◆ WHAT THE TASK REQUIRES
Once the line with "R[T_1,\ldots,T_r]/" is found in the data, output it and each following line exactly, up to and including the line with "an \'etale neighborhood", and nothing before or after.

[Plain-text document sources]
──────────────────────────────

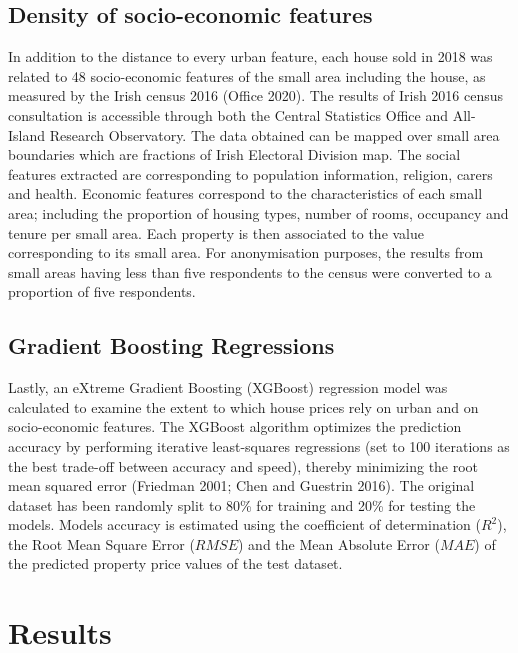 \documentclass[conference,final,]{IEEEtran}
\begin{document}
\hypertarget{density-of-socio-economic-features}{%
\subsection{Density of socio-economic features}\label{density-of-socio-economic-features}}

In addition to the distance to every urban feature, each house sold in 2018 was related to 48 socio-economic features of the small area including the house, as measured by the Irish census 2016 (Office 2020). The results of Irish 2016 census consultation is accessible through both the Central Statistics Office and All-Island Research Observatory. The data obtained can be mapped over small area boundaries which are fractions of Irish Electoral Division map. The social features extracted are corresponding to population information, religion, carers and health. Economic features correspond to the characteristics of each small area; including the proportion of housing types, number of rooms, occupancy and tenure per small area. Each property is then associated to the value corresponding to its small area. For anonymisation purposes, the results from small areas having less than five respondents to the census were converted to a proportion of five respondents.

\hypertarget{gradient-boosting-regressions}{%
\subsection{Gradient Boosting Regressions}\label{gradient-boosting-regressions}}

Lastly, an eXtreme Gradient Boosting (XGBoost) regression model was calculated to examine the extent to which house prices rely on urban and on socio-economic features. The XGBoost algorithm optimizes the prediction accuracy by performing iterative least-squares regressions (set to 100 iterations as the best trade-off between accuracy and speed), thereby minimizing the root mean squared error (Friedman 2001; Chen and Guestrin 2016). The original dataset has been randomly split to 80\% for training and 20\% for testing the models. Models accuracy is estimated using the coefficient of determination (\(R^2\)), the Root Mean Square Error (\(RMSE\)) and the Mean Absolute Error (\(MAE\)) of the predicted property price values of the test dataset.

\hypertarget{results}{%
\section{Results}\label{results}}
\end{document}
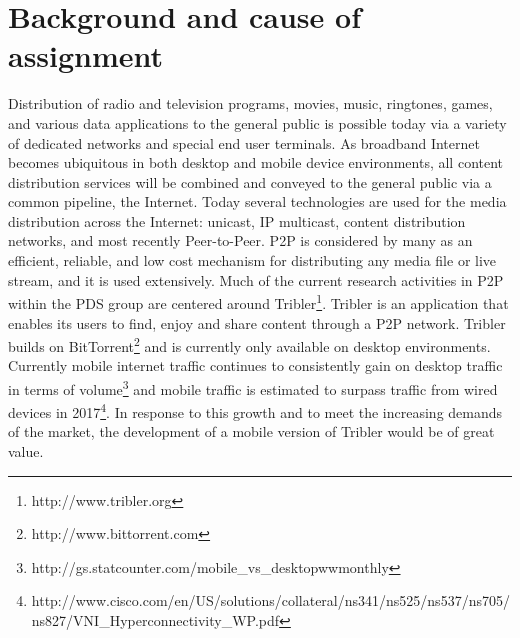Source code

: \section{Background and cause of assignment}
Distribution of radio and television programs, movies, music, ringtones, games, and various data applications to the general public is possible today via a variety of dedicated networks and special end user terminals. As broadband Internet becomes ubiquitous in both desktop and mobile device environments, all content distribution services will be combined and conveyed to the general public via a common pipeline, the Internet. Today several technologies are used for the media distribution across the Internet: unicast, IP multicast, content distribution networks, and most recently Peer-to-Peer. P2P is considered by many as an efficient, reliable, and low cost mechanism for distributing any media file or live stream, and it is used extensively. Much of the current research activities in P2P within the PDS group are centered around Tribler\footnote{http://www.tribler.org}. Tribler is an application that enables its users to find, enjoy and share content through a P2P network. Tribler builds on BitTorrent\footnote{http://www.bittorrent.com} and is currently only available on desktop environments. Currently mobile internet traffic continues to consistently gain on desktop traffic in terms of volume\footnote{http://gs.statcounter.com/mobile\_vs\_desktop\-ww\-monthly} and mobile traffic is estimated to surpass traffic from wired devices in 2017\footnote{http://www.cisco.com/en/US/solutions/collateral/ns341/ns525/ns537/ns705/ns827/VNI\_Hyperconnectivity\_WP.pdf}. In response to this growth and to meet the increasing demands of the market, the development of a mobile version of Tribler would be of great value. 
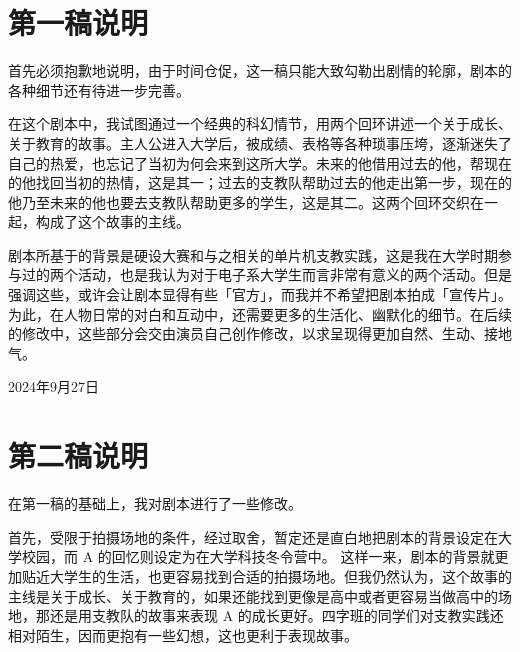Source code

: \documentclass[10pt, a5paper, oneside]{memoir}
\begin{document}
\chapter*{第一稿说明}

首先必须抱歉地说明，由于时间仓促，这一稿只能大致勾勒出剧情的轮廓，剧本的各种细节还有待进一步完善。

在这个剧本中，我试图通过一个经典的科幻情节，用两个回环讲述一个关于成长、关于教育的故事。主人公进入大学后，被成绩、表格等各种琐事压垮，逐渐迷失了自己的热爱，也忘记了当初为何会来到这所大学。未来的他借用过去的他，帮现在的他找回当初的热情，这是其一；过去的支教队帮助过去的他走出第一步，现在的他乃至未来的他也要去支教队帮助更多的学生，这是其二。这两个回环交织在一起，构成了这个故事的主线。

剧本所基于的背景是硬设大赛和与之相关的单片机支教实践，这是我在大学时期参与过的两个活动，也是我认为对于电子系大学生而言非常有意义的两个活动。但是强调这些，或许会让剧本显得有些「官方」，而我并不希望把剧本拍成「宣传片」。为此，在人物日常的对白和互动中，还需要更多的生活化、幽默化的细节。在后续的修改中，这些部分会交由演员自己创作修改，以求呈现得更加自然、生动、接地气。

{\hfill\kai 2024年9月27日}




\chapter*{第二稿说明}

在第一稿的基础上，我对剧本进行了一些修改。

首先，受限于拍摄场地的条件，经过取舍，暂定还是直白地把剧本的背景设定在大学校园，而 A 的回忆则设定为在大学科技冬令营中。
这样一来，剧本的背景就更加贴近大学生的生活，也更容易找到合适的拍摄场地。但我仍然认为，这个故事的主线是关于成长、关于教育的，如果还能找到更像是高中或者更容易当做高中的场地，那还是用支教队的故事来表现 A 的成长更好。四字班的同学们对支教实践还相对陌生，因而更抱有一些幻想，这也更利于表现故事。
\end{document}
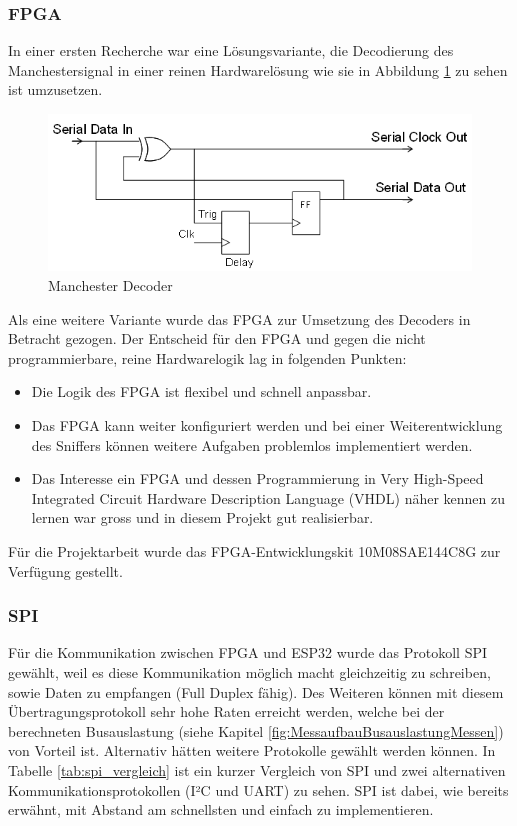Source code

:\subsubsection{FPGA}
In einer ersten Recherche war eine Lösungsvariante, die Decodierung des Manchestersignal in einer reinen Hardwarelösung wie sie in Abbildung \ref{fig:Manchester Decoder} zu sehen ist umzusetzen.

\begin{figure}[H]
    \centering
    \includegraphics[width=0.6\linewidth]{Figures/Chap3/Design Eigener Sniffer/manchester_decoder.png}
    \caption{Manchester Decoder \cite{Manchester_Decoding}}
    \label{fig:Manchester Decoder}
\end{figure}

Als eine weitere Variante wurde das FPGA zur Umsetzung des Decoders in Betracht gezogen.
Der Entscheid für den FPGA und gegen die nicht programmierbare, reine Hardwarelogik lag in folgenden Punkten:
\begin{itemize}
  \item Die Logik des FPGA ist flexibel und schnell anpassbar.
  \item Das FPGA kann weiter konfiguriert werden und bei einer Weiterentwicklung des Sniffers können weitere Aufgaben problemlos implementiert werden.
  \item Das Interesse ein FPGA und dessen Programmierung in Very High-Speed Integrated Circuit Hardware Description Language (VHDL) näher kennen zu lernen war gross und in diesem Projekt gut realisierbar.
\end{itemize}

Für die Projektarbeit wurde das FPGA-Entwicklungskit 10M08SAE144C8G zur Verfügung gestellt.

\subsubsection{SPI}
Für die Kommunikation zwischen FPGA und ESP32 wurde das Protokoll SPI gewählt, weil es diese Kommunikation möglich macht gleichzeitig zu schreiben, sowie Daten zu empfangen (Full Duplex fähig). Des Weiteren können mit diesem Übertragungsprotokoll sehr hohe Raten erreicht werden, welche bei der berechneten Busauslastung (siehe Kapitel \ref{fig:MessaufbauBusauslastungMessen}) von Vorteil ist. Alternativ hätten weitere Protokolle gewählt werden können. In Tabelle \ref{tab:spi_vergleich} ist ein kurzer Vergleich von SPI und zwei alternativen Kommunikationsprotokollen (I²C und UART) zu sehen. SPI ist dabei, wie bereits erwähnt, mit Abstand am schnellsten und einfach zu implementieren.

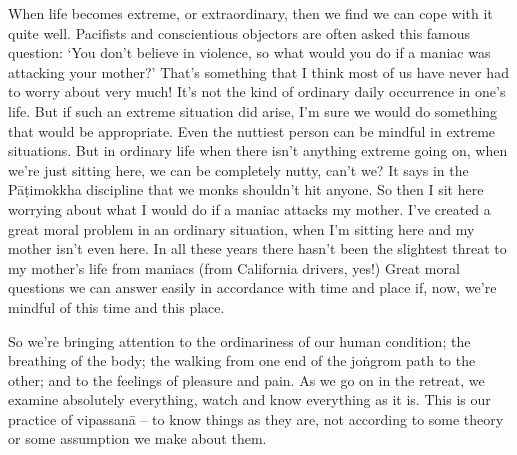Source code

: When life becomes extreme, or extraordinary, then we find we can cope with it quite well. Pacifists and conscientious objectors are often asked this famous question: `You don't believe in violence, so what would you do if a maniac was attacking your mother?' That's something that I think most of us have never had to worry about very much! It's not the kind of ordinary daily occurrence in one's life. But if such an extreme situation did arise, I'm sure we would do something that would be appropriate. Even the nuttiest person can be mindful in extreme situations. But in ordinary life when there isn't anything extreme going on, when we're just sitting here, we can be completely nutty, can't we? It says in the Pāṭimokkha discipline that we monks shouldn't hit anyone. So then I sit here worrying about what I would do if a maniac attacks my mother. I've created a great moral problem in an ordinary situation, when I'm sitting here and my mother isn't even here. In all these years there hasn't been the slightest threat to my mother's life from maniacs (from California drivers, yes!) Great moral questions we can answer easily in accordance with time and place if, now, we're mindful of this time and this place.

So we're bringing attention to the ordinariness of our human condition; the breathing of the body; the walking from one end of the joṅgrom path to the other; and to the feelings of pleasure and pain. As we go on in the retreat, we examine absolutely everything, watch and know everything as it is. This is our practice of vipassanā -- to know things as they are, not according to some theory or some assumption we make about them.

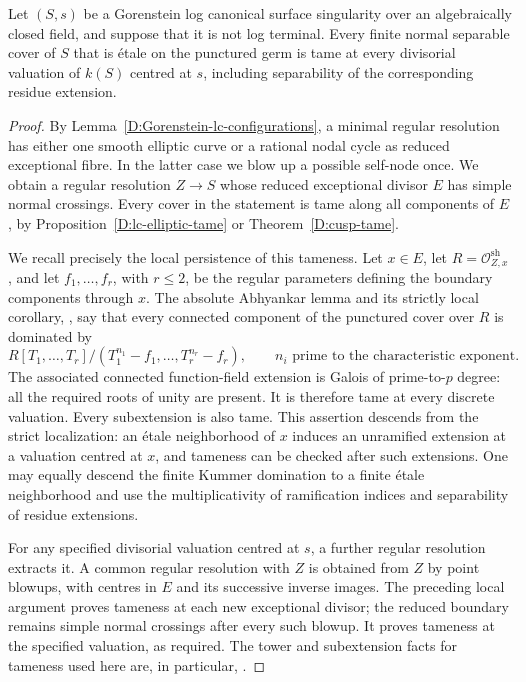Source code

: 
\begin{lemma}
\label{D:Gorenstein-lc-valuative-tame}
Let $(S,s)$ be a Gorenstein log canonical surface singularity
over an algebraically closed field, and suppose that it is not
log terminal.  Every finite normal separable cover of $S$ that
is \'etale on the punctured germ is tame at every divisorial
valuation of $k(S)$ centred at $s$, including separability of
the corresponding residue extension.
\end{lemma}
\begin{proof}
By Lemma~\ref{D:Gorenstein-lc-configurations}, a minimal regular
resolution has either one smooth elliptic curve or a rational
nodal cycle as reduced exceptional fibre.  In the latter case
we blow up a possible self-node once.  We obtain a regular
resolution $Z\to S$ whose reduced exceptional divisor $E$ has
simple normal crossings.  Every cover in the statement is
tame along all components of $E$, by
Proposition~\ref{D:lc-elliptic-tame} or
Theorem~\ref{D:cusp-tame}.

We recall precisely the local persistence of this tameness.
Let $x\in E$, let $R=\mathcal O_{Z,x}^{\mathrm{sh}}$, and let
$f_1,\ldots,f_r$, with $r\leq2$, be the regular parameters
defining the boundary components through $x$.
The absolute Abhyankar lemma and its strictly local
corollary, \cite[XIII, Proposition 5.2 and Corollary 5.3,
pp.~428--430]{SGA1}, say that every connected component
of the punctured cover over $R$ is dominated by
\[
 R[T_1,\ldots,T_r]/
       (T_1^{n_1}-f_1,\ldots,T_r^{n_r}-f_r),
 \qquad n_i\text{ prime to the characteristic exponent}.
\]
The associated connected function-field extension is
Galois of prime-to-$p$ degree: all the required roots
of unity are present.  It is therefore tame at every
discrete valuation.  Every subextension is also tame.
This assertion descends from the strict localization:
an \'etale neighborhood of $x$ induces an unramified
extension at a valuation centred at $x$, and tameness
can be checked after such extensions.  One may equally
descend the finite Kummer domination to a finite
\'etale neighborhood and use the multiplicativity of
ramification indices and separability of residue
extensions.

For any specified divisorial valuation centred at $s$,
a further regular resolution extracts it.  A common
regular resolution with $Z$ is obtained from $Z$ by
point blowups, with centres in $E$ and its successive
inverse images.  The preceding local argument proves
tameness at each new exceptional divisor; the reduced
boundary remains simple normal crossings after every
such blowup.  It proves tameness at the specified
valuation, as required.  The tower and subextension
facts for tameness used here are, in particular,
\cite[Lemmas 15.116.5--9, section tag 0EXT]{StacksBIndexTame}.
\end{proof}

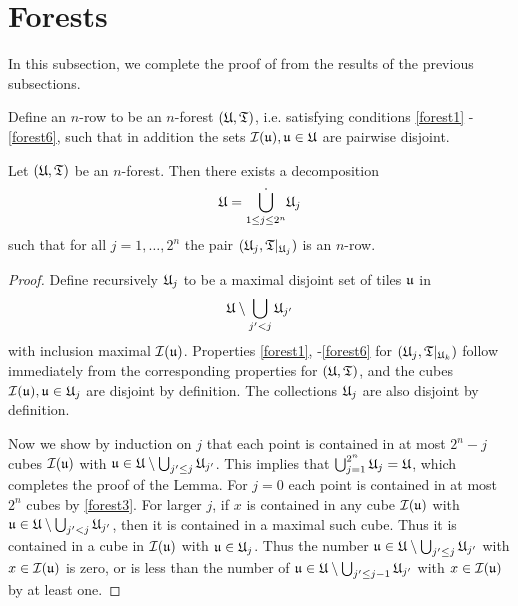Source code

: \section{Forests}
In this subsection, we complete the proof of  from the results of the previous subsections.

Define an $n$-row to be an $n$-forest $({\mathfrak U}, {\mathfrak T})$, i.e. satisfying conditions \eqref{forest1} - \eqref{forest6}, such that in addition the sets ${\mathcal{I}}({\mathfrak u}), {\mathfrak u} \in {\mathfrak U}$ are pairwise disjoint.

\begin{lemma}
    \label{forest-row-decomposition}
    \leanok
    Let $({\mathfrak U}, {\mathfrak T})$ be an $n$-forest. Then there exists a decomposition
    $$
        {\mathfrak U} = \dot{\bigcup_{1 \le j \le 2^n}} {\mathfrak U}_j
    $$
    such that for all $j = 1, \dotsc, 2^n$ the pair $({\mathfrak U}_j, {\mathfrak T}|_{{\mathfrak U}_j})$ is an $n$-row.
\end{lemma}

\begin{proof}
    \leanok
    Define recursively ${\mathfrak U}_j$ to be a maximal disjoint set of tiles ${\mathfrak u}$ in
    $$
        {\mathfrak U} \setminus \bigcup_{j' < j} {\mathfrak U}_{j'}
    $$
    with inclusion maximal ${\mathcal{I}}({\mathfrak u})$. Properties \eqref{forest1}, -\eqref{forest6} for $({\mathfrak U}_j, {\mathfrak T}|_{{\mathfrak U}_k})$ follow immediately from the corresponding properties for $({\mathfrak U}, {\mathfrak T})$, and the cubes ${\mathcal{I}}({\mathfrak u}), {\mathfrak u} \in {\mathfrak U}_j$ are disjoint by definition. The collections ${\mathfrak U}_j$ are also disjoint by definition.

    Now we show by induction on $j$ that each point is contained in at most $2^n - j$ cubes ${\mathcal{I}}({\mathfrak u})$ with ${\mathfrak u} \in {\mathfrak U} \setminus \bigcup_{j' \le j} {\mathfrak U}_{j'}$. This implies that $\bigcup_{j = 1}^{2^n} {\mathfrak U}_j = {\mathfrak U}$, which completes the proof of the Lemma. For $j = 0$ each point is contained in at most $2^n$ cubes by \eqref{forest3}. For larger $j$, if $x$ is contained in any cube ${\mathcal{I}}({\mathfrak u})$ with ${\mathfrak u} \in {\mathfrak U} \setminus \bigcup_{j' < j} {\mathfrak U}_{j'}$, then it is contained in a maximal such cube. Thus it is contained in a cube in ${\mathcal{I}}({\mathfrak u})$ with ${\mathfrak u} \in {\mathfrak U}_j$. Thus the number ${\mathfrak u} \in {\mathfrak U} \setminus \bigcup_{j' \le j} {\mathfrak U}_{j'}$ with $x\in {\mathcal{I}}({\mathfrak u})$ is zero, or is less than the number of ${\mathfrak u} \in {\mathfrak U} \setminus \bigcup_{j' \le j-1} {\mathfrak U}_{j'}$ with $x \in {\mathcal{I}}({\mathfrak u})$ by at least one.
\end{proof}

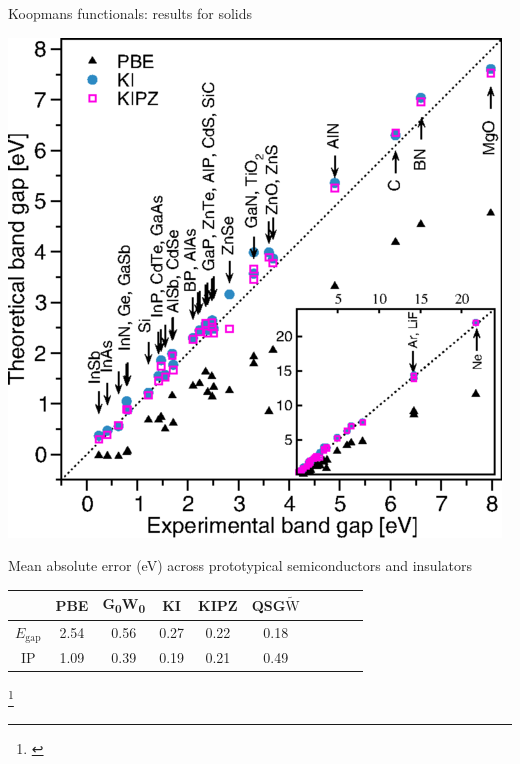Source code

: \documentclass[xcolor=table,aspectratio=169]{beamer}
\newcommand\blfootcite[1]{%
  \begingroup
  \renewcommand\thefootnote{}\footnote{\hspace{-4ex}\cite{#1}}%
  \addtocounter{footnote}{-1}%
  \endgroup
}
\numberwithin{equation}{section}
\begin{document}
\begin{frame}{Koopmans functionals: results for solids}
   \begin{minipage}[c]{0.35\textwidth}
      \includegraphics[width=\textwidth]{figures/fig_nguyen_prx_bandgaps.png}
   \end{minipage}
   \hspace{1em}
   \begin{minipage}[c]{0.6\textwidth}

      \footnotesize
      Mean absolute error (eV) across prototypical semiconductors and insulators

      \vspace{1ex}
      \begin{tabular}{c S[table-format = 2.2] S[table-format = 2.2] S[table-format = 2.2] S[table-format = 2.2] S[table-format = 2.2] S[table-format = 2.2] S[table-format = 2.2] S[table-format = 2.2] S[table-format = 2.2]}
                          & {PBE} & {G\textsubscript{0}W\textsubscript{0}} & {KI} & {KIPZ} & {QSG$\tilde{\mathrm{W}}$} \\
         \midrule
         \midrule
         $E_\mathrm{gap}$ & 2.54  & 0.56                                   & 0.27 & 0.22   & 0.18                      \\
         \midrule
         IP               & 1.09  & 0.39                                   & 0.19 & 0.21   & 0.49                      \\
      \end{tabular}
   \end{minipage}

   \blfootcite{Nguyen2018}
\end{frame}
\end{document}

──────────────────────────────

◆ SOLUTION TO THIS EXERCISE
 R[T_1,\ldots,T_r]/
       (T_1^{n_1}-f_1,\ldots,T_r^{n_r}-f_r),
 \qquad n_i\text{ prime to the characteristic exponent}.
\]
The associated connected function-field extension is
Galois of prime-to-$p$ degree: all the required roots
of unity are present.  It is therefore tame at every
discrete valuation.  Every subextension is also tame.
This assertion descends from the strict localization:
an \'etale neighborhood of $x$ induces an unramified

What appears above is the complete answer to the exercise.